_Prompt_
Every record needs to be restated word for word.

== Records for this task ==

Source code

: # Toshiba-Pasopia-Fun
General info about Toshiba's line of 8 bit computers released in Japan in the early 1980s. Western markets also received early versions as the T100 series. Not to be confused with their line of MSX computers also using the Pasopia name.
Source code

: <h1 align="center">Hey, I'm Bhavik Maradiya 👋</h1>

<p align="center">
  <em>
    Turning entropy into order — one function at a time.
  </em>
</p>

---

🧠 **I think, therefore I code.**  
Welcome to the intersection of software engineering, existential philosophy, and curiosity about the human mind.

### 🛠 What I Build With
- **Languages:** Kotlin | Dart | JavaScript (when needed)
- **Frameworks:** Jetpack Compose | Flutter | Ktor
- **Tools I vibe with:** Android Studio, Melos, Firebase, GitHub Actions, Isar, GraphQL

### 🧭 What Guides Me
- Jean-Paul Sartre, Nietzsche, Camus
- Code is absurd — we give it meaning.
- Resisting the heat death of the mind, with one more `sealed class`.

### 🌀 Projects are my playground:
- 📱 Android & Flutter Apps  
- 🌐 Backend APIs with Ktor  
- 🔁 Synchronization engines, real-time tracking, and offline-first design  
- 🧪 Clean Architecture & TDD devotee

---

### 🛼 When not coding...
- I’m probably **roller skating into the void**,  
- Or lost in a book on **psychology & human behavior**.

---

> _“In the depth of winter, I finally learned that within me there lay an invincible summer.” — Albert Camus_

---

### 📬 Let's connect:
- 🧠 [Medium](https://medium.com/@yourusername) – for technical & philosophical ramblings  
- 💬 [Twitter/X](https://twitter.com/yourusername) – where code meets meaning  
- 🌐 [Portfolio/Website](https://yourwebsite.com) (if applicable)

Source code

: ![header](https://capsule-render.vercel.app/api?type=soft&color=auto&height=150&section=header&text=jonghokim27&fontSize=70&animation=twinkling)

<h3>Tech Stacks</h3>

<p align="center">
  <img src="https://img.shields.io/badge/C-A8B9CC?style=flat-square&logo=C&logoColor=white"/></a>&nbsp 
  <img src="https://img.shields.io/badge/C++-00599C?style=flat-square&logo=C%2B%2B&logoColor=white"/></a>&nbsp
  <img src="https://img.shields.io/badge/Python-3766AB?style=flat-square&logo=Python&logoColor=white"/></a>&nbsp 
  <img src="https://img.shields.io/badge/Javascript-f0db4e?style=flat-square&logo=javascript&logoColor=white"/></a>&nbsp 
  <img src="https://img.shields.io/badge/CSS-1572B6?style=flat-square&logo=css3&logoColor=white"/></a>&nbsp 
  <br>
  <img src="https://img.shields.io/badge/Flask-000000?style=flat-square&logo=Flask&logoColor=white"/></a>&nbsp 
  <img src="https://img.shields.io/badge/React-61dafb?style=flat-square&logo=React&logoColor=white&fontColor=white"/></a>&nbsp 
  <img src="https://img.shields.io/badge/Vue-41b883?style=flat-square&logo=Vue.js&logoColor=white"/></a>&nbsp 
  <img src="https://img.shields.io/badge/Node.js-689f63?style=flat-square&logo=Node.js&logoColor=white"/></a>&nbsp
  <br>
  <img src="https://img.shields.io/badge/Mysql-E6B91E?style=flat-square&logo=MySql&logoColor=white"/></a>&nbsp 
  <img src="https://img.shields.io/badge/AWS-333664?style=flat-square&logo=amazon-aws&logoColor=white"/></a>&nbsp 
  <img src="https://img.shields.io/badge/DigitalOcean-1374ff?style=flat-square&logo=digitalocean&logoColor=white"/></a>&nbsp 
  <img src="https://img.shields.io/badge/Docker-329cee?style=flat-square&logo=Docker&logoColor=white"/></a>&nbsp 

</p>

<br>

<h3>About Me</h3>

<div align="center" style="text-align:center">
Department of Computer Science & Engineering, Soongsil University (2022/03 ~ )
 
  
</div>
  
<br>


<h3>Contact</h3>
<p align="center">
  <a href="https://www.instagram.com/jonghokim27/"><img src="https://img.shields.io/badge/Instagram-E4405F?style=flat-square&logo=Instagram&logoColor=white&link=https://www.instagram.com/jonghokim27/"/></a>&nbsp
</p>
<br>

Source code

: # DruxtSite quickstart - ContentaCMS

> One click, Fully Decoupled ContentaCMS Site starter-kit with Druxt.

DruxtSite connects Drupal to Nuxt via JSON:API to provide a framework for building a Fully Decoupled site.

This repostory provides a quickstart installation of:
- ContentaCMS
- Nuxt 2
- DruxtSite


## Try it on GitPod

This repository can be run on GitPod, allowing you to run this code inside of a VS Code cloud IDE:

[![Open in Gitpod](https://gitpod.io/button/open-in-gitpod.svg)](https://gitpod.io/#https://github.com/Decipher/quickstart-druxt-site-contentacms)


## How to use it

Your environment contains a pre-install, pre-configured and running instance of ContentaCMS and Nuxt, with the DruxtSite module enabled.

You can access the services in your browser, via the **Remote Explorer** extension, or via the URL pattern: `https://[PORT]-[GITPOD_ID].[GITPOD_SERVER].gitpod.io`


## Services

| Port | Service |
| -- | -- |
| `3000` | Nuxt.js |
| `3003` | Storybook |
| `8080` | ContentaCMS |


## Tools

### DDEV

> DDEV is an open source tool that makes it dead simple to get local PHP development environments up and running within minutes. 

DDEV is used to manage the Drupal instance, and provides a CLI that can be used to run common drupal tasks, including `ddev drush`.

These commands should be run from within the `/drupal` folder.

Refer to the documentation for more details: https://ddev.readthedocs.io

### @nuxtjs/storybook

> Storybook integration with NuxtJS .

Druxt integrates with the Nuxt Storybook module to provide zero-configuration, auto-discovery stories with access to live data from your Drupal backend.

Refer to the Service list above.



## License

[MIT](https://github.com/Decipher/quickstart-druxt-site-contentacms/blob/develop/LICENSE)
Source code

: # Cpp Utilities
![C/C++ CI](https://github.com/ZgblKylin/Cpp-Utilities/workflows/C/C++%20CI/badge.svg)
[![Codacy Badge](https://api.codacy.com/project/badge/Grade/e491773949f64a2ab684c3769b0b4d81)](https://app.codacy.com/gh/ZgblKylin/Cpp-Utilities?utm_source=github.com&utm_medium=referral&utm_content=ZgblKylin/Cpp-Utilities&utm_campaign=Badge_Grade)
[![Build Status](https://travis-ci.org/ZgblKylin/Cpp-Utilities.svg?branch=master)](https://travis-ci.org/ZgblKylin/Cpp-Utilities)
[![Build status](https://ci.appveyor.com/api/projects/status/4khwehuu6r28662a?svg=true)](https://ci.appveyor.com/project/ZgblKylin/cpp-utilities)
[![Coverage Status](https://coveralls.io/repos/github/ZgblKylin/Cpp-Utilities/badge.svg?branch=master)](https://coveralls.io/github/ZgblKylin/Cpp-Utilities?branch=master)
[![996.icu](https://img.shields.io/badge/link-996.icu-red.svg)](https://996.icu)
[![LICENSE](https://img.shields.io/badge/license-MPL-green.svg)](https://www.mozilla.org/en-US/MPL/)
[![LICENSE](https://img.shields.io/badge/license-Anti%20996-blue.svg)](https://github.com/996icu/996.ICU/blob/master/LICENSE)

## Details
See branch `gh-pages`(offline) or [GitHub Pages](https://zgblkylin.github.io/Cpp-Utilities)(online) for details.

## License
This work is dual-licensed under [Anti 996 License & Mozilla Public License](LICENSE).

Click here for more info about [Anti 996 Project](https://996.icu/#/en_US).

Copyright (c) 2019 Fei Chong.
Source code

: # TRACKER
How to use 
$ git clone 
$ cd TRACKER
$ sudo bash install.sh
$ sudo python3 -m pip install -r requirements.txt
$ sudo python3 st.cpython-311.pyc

===

_Written reply_
Source code

: # Toshiba-Pasopia-Fun
General info about Toshiba's line of 8 bit computers released in Japan in the early 1980s. Western markets also received early versions as the T100 series. Not to be confused with their line of MSX computers also using the Pasopia name.
Source code

: <h1 align="center">Hey, I'm Bhavik Maradiya 👋</h1>

<p align="center">
  <em>
    Turning entropy into order — one function at a time.
  </em>
</p>

---

🧠 **I think, therefore I code.**  
Welcome to the intersection of software engineering, existential philosophy, and curiosity about the human mind.

### 🛠 What I Build With
- **Languages:** Kotlin | Dart | JavaScript (when needed)
- **Frameworks:** Jetpack Compose | Flutter | Ktor
- **Tools I vibe with:** Android Studio, Melos, Firebase, GitHub Actions, Isar, GraphQL

### 🧭 What Guides Me
- Jean-Paul Sartre, Nietzsche, Camus
- Code is absurd — we give it meaning.
- Resisting the heat death of the mind, with one more `sealed class`.

### 🌀 Projects are my playground:
- 📱 Android & Flutter Apps  
- 🌐 Backend APIs with Ktor  
- 🔁 Synchronization engines, real-time tracking, and offline-first design  
- 🧪 Clean Architecture & TDD devotee

---

### 🛼 When not coding...
- I’m probably **roller skating into the void**,  
- Or lost in a book on **psychology & human behavior**.

---

> _“In the depth of winter, I finally learned that within me there lay an invincible summer.” — Albert Camus_

---

### 📬 Let's connect:
- 🧠 [Medium](https://medium.com/@yourusername) – for technical & philosophical ramblings  
- 💬 [Twitter/X](https://twitter.com/yourusername) – where code meets meaning  
- 🌐 [Portfolio/Website](https://yourwebsite.com) (if applicable)

Source code

: ![header](https://capsule-render.vercel.app/api?type=soft&color=auto&height=150&section=header&text=jonghokim27&fontSize=70&animation=twinkling)

<h3>Tech Stacks</h3>

<p align="center">
  <img src="https://img.shields.io/badge/C-A8B9CC?style=flat-square&logo=C&logoColor=white"/></a>&nbsp 
  <img src="https://img.shields.io/badge/C++-00599C?style=flat-square&logo=C%2B%2B&logoColor=white"/></a>&nbsp
  <img src="https://img.shields.io/badge/Python-3766AB?style=flat-square&logo=Python&logoColor=white"/></a>&nbsp 
  <img src="https://img.shields.io/badge/Javascript-f0db4e?style=flat-square&logo=javascript&logoColor=white"/></a>&nbsp 
  <img src="https://img.shields.io/badge/CSS-1572B6?style=flat-square&logo=css3&logoColor=white"/></a>&nbsp 
  <br>
  <img src="https://img.shields.io/badge/Flask-000000?style=flat-square&logo=Flask&logoColor=white"/></a>&nbsp 
  <img src="https://img.shields.io/badge/React-61dafb?style=flat-square&logo=React&logoColor=white&fontColor=white"/></a>&nbsp 
  <img src="https://img.shields.io/badge/Vue-41b883?style=flat-square&logo=Vue.js&logoColor=white"/></a>&nbsp 
  <img src="https://img.shields.io/badge/Node.js-689f63?style=flat-square&logo=Node.js&logoColor=white"/></a>&nbsp
  <br>
  <img src="https://img.shields.io/badge/Mysql-E6B91E?style=flat-square&logo=MySql&logoColor=white"/></a>&nbsp 
  <img src="https://img.shields.io/badge/AWS-333664?style=flat-square&logo=amazon-aws&logoColor=white"/></a>&nbsp 
  <img src="https://img.shields.io/badge/DigitalOcean-1374ff?style=flat-square&logo=digitalocean&logoColor=white"/></a>&nbsp 
  <img src="https://img.shields.io/badge/Docker-329cee?style=flat-square&logo=Docker&logoColor=white"/></a>&nbsp 

</p>

<br>

<h3>About Me</h3>

<div align="center" style="text-align:center">
Department of Computer Science & Engineering, Soongsil University (2022/03 ~ )
 
  
</div>
  
<br>


<h3>Contact</h3>
<p align="center">
  <a href="https://www.instagram.com/jonghokim27/"><img src="https://img.shields.io/badge/Instagram-E4405F?style=flat-square&logo=Instagram&logoColor=white&link=https://www.instagram.com/jonghokim27/"/></a>&nbsp
</p>
<br>

Source code

: # DruxtSite quickstart - ContentaCMS

> One click, Fully Decoupled ContentaCMS Site starter-kit with Druxt.

DruxtSite connects Drupal to Nuxt via JSON:API to provide a framework for building a Fully Decoupled site.

This repostory provides a quickstart installation of:
- ContentaCMS
- Nuxt 2
- DruxtSite


## Try it on GitPod

This repository can be run on GitPod, allowing you to run this code inside of a VS Code cloud IDE:

[![Open in Gitpod](https://gitpod.io/button/open-in-gitpod.svg)](https://gitpod.io/#https://github.com/Decipher/quickstart-druxt-site-contentacms)


## How to use it

Your environment contains a pre-install, pre-configured and running instance of ContentaCMS and Nuxt, with the DruxtSite module enabled.

You can access the services in your browser, via the **Remote Explorer** extension, or via the URL pattern: `https://[PORT]-[GITPOD_ID].[GITPOD_SERVER].gitpod.io`


## Services

| Port | Service |
| -- | -- |
| `3000` | Nuxt.js |
| `3003` | Storybook |
| `8080` | ContentaCMS |


## Tools

### DDEV

> DDEV is an open source tool that makes it dead simple to get local PHP development environments up and running within minutes. 

DDEV is used to manage the Drupal instance, and provides a CLI that can be used to run common drupal tasks, including `ddev drush`.

These commands should be run from within the `/drupal` folder.

Refer to the documentation for more details: https://ddev.readthedocs.io

### @nuxtjs/storybook

> Storybook integration with NuxtJS .

Druxt integrates with the Nuxt Storybook module to provide zero-configuration, auto-discovery stories with access to live data from your Drupal backend.

Refer to the Service list above.



## License

[MIT](https://github.com/Decipher/quickstart-druxt-site-contentacms/blob/develop/LICENSE)
Source code

: # Cpp Utilities
![C/C++ CI](https://github.com/ZgblKylin/Cpp-Utilities/workflows/C/C++%20CI/badge.svg)
[![Codacy Badge](https://api.codacy.com/project/badge/Grade/e491773949f64a2ab684c3769b0b4d81)](https://app.codacy.com/gh/ZgblKylin/Cpp-Utilities?utm_source=github.com&utm_medium=referral&utm_content=ZgblKylin/Cpp-Utilities&utm_campaign=Badge_Grade)
[![Build Status](https://travis-ci.org/ZgblKylin/Cpp-Utilities.svg?branch=master)](https://travis-ci.org/ZgblKylin/Cpp-Utilities)
[![Build status](https://ci.appveyor.com/api/projects/status/4khwehuu6r28662a?svg=true)](https://ci.appveyor.com/project/ZgblKylin/cpp-utilities)
[![Coverage Status](https://coveralls.io/repos/github/ZgblKylin/Cpp-Utilities/badge.svg?branch=master)](https://coveralls.io/github/ZgblKylin/Cpp-Utilities?branch=master)
[![996.icu](https://img.shields.io/badge/link-996.icu-red.svg)](https://996.icu)
[![LICENSE](https://img.shields.io/badge/license-MPL-green.svg)](https://www.mozilla.org/en-US/MPL/)
[![LICENSE](https://img.shields.io/badge/license-Anti%20996-blue.svg)](https://github.com/996icu/996.ICU/blob/master/LICENSE)

## Details
See branch `gh-pages`(offline) or [GitHub Pages](https://zgblkylin.github.io/Cpp-Utilities)(online) for details.

## License
This work is dual-licensed under [Anti 996 License & Mozilla Public License](LICENSE).

Click here for more info about [Anti 996 Project](https://996.icu/#/en_US).

Copyright (c) 2019 Fei Chong.
Source code

: # TRACKER
How to use 
$ git clone 
$ cd TRACKER
$ sudo bash install.sh
$ sudo python3 -m pip install -r requirements.txt
$ sudo python3 st.cpython-311.pyc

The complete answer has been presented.